Man muss sich entscheiden. Vielleicht wären wir am Sonntagabend lieber nicht nach Duisburg gefahren. Dort proklamiert Christoph Schlingensief im Stadttheater seine „Aktion 18“ zum Bundestagswahlkampf. Schlingensief haben wir satt. Aber dann siegt doch die Neugier, der Aktualitätswahn. Schlingensief knöpft sich Möllemann vor. Den haben wir noch viel satter.
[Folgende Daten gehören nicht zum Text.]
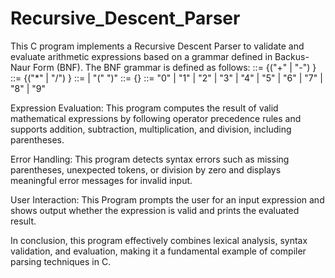 # Recursive_Descent_Parser

This C program implements a Recursive Descent Parser to validate and evaluate arithmetic expressions based on a grammar defined in Backus-Naur Form (BNF). The BNF grammar is defined as follows:
<expression> ::= <term> {("+" | "-") <term>}
<term>       ::= <factor> {("*" | "/") <factor>}
<factor>     ::= <number> | "(" <expression> ")"
<number>     ::= <digit> {<digit>}
<digit>      ::= "0" | "1" | "2" | "3" | "4" | "5" | "6" | "7" | "8" | "9"

Expression Evaluation:
This program computes the result of valid mathematical expressions by following operator precedence rules and supports addition, subtraction, multiplication, and division, including parentheses.

Error Handling:
This program detects syntax errors such as missing parentheses, unexpected tokens, or division by zero and displays meaningful error messages for invalid input.

User Interaction:
This Program prompts the user for an input expression and shows output whether the expression is valid and prints the evaluated result.

In conclusion, this program effectively combines lexical analysis, syntax validation, and evaluation, making it a fundamental example of compiler parsing techniques in C.
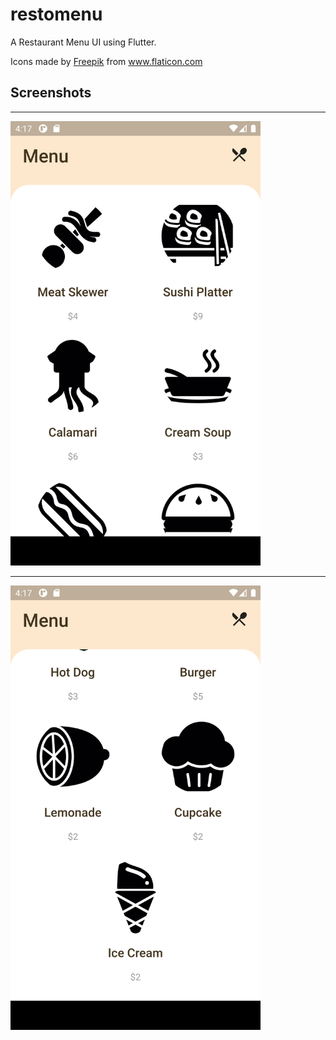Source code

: # restomenu

A Restaurant Menu UI using Flutter.

<div>Icons made by <a href="https://www.freepik.com" title="Freepik">Freepik</a> from <a href="https://www.flaticon.com/" title="Flaticon">www.flaticon.com</a></div>

<h2>Screenshots</h2>
<hr>
<img src="screenshots/img1.png" alt="1" width="400" />
<br>
<hr>
<img src="screenshots/img2.png" alt="2" width="400" />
Treffen sich da nicht zwei Quassel- und Krawallbrüder im Geiste?

An der Rampe stehen, mit Blumenschmuck, zwei große Portraits: der FDP-Alleinunterhalter Jürgen W. Möllemann und Robert Steinhäuser, der Amokläufer von Erfurt. Schlingensief hat hier ein Heimspiel im Ruhrgebiet. Er tobt wie ein Voodoo-Schweinepriester mit elektrisiertem Haarschopf durch den Aufbau seiner Berliner Allzweck-Show „Quiz 3000“. Immer wieder schlägt er auf Möllemann ein. Umarmt das Konterfei von Steinhäuser („mein Schatz“). Zerhackt ein Scharon-Foto. Rappt: „Euthanasie für alle! Islam ist Scheiße! Ich bin schwul!“ und „Tötet Möllemann!“

Da kann man sich das Passende heraussuchen. Die Freaks, die musizierende Behinderten-Combo, ist auch wieder dabei. Cem Özdemir (der echte Grünen-Politiker) assistiert beim Idioten-Quiz. Ach ja: Fünf Jahre ist es schon wieder her, dass Schlingensief auf der Documenta in Kassel die Parole „Tötet Helmut Kohl!“ ausgab. Jetzt Möllemann. Doch diesmal hat der surreale Schrei etwas Selbstmörderisches. Wir müssen unser Kommen doch nicht bereuen. Denn es ist endgültig heraus: Schlingensief ist der Möllemann des Kulturbetriebs!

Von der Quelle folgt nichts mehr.